Setting the input profile to ‘linear 709’ as a test (so no camera profile really, just assume the camera data is close enough to RGB) made the red cast on skin disappear.
The red cast was there with or without filmic, and with or without sigmoid.
One commenter fixed it by using a camera profile matrix taken from the tungsten set , but never explained how he did that and I couldn’t manage it.
My experiments with taking a matrix from a DCP file and looking for a difference between the daylight set and tungsten set of values inside, didn’t improve things.
In the end I always got good results by doing the WB the legacy way.
Or course , the a7 m2 is an old girl by now, and there have been changes and improvements to Sony colour in the newer models. Maybe the newer sensors are more linear in response and dont have this behaviour.
Thank you for your input! I have recently re-read your thread regarding the red cast on your baby, who must now be 2+ and keeping you on your toes. Edit: I have spent some time with your image and suspect that we are potentially experiencing different phenomena (my ‘fix’ doesn’t work on your image - but nothing else seems to either).
Back in the day of film I was a reasonably competent portrait photographer but I struggle to make digital work as I want it to.
Digital cameras seem to be quickly baffled by studio lighting, which drives my need for accurate white balance. Having worked my way through numerous WB references over the years, I have always felt that something better must be possible, which is what led me to experiment with CC.
My current fudge of removing the red cast with an extra copy of CC does appear to produce better skin tones than I can achieve when picking a white card in legacy WB, but I will probably have a different opinion tomorrow.
I suspect that I may end up happier changing my camera, rather than trying to fix the Sony issue, because such a fix will ultimately prove to be yet another fudge.
It is my understanding that Aurélien Pierre’s interest in programming was originally driven out of his frustrations with digital colours. I note that he continues to produce lots of monochrome images
There seems to be a major update in the new development version of darktable (4.7x) regarding white balance.
I also encountered color calibration problems during last weeks with images made with Sony A7series (A7RM4 in my case) with darktable 4.6 and 4.6.1. The white balance module defaults to “camera reference” and in many cases I struggled to compensate color casts with color calibration module, sometimes without success (especially with certain non-Sony lenses or old lenses like Super Takumar).
The good news is that in actual development versions of darktable the white balance module uses a new option “as shot to reference” as default and that makes my Sony images look a lot better and made it easy to refine things with color calibration module.

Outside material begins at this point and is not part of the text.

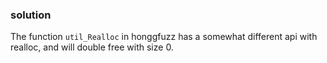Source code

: ### solution

The function `util_Realloc` in honggfuzz has a somewhat different api with realloc, and will double free with size 0.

In summary, I don’t like it as follows:
It has come to light that Camera Reference is not the best setting for certain modules, which work better with an accurate white balance in the WB module. Call these group A. Recall also that D65 is the best setting for various other modules, call these group B.
So a change has been devised which uses the camera As Shot setting for group A, and D65 for group B. But if you accurately white balance the image yourself, both group A and B will use the setting you have created (the WB module will show “user modified”). That is, the modules which should be using D65 will not be.
This change is achieved via a new item in the WB dropdown list - “as shot to reference”
Issues:
It seems to me it’s going to be assumed you’ve set the correct WB in your camera. But have you? It’s not been part of the scene-referred “Camera Reference” process previously.
The benefits of the change - optimal image quality by using the best WB coefficients for the modules in question - are only realised for the new option, and it’s plain wrong IMO that you don’t get the benefits if you white balance the image yourself.
My suggestion:
If you’ve chosen Scene Referred for your workflow in Preferences, then D65 should always be used for group B modules, and group A should use whatever comes out of the WB module. There’s no need for a new item in the WB dropdown.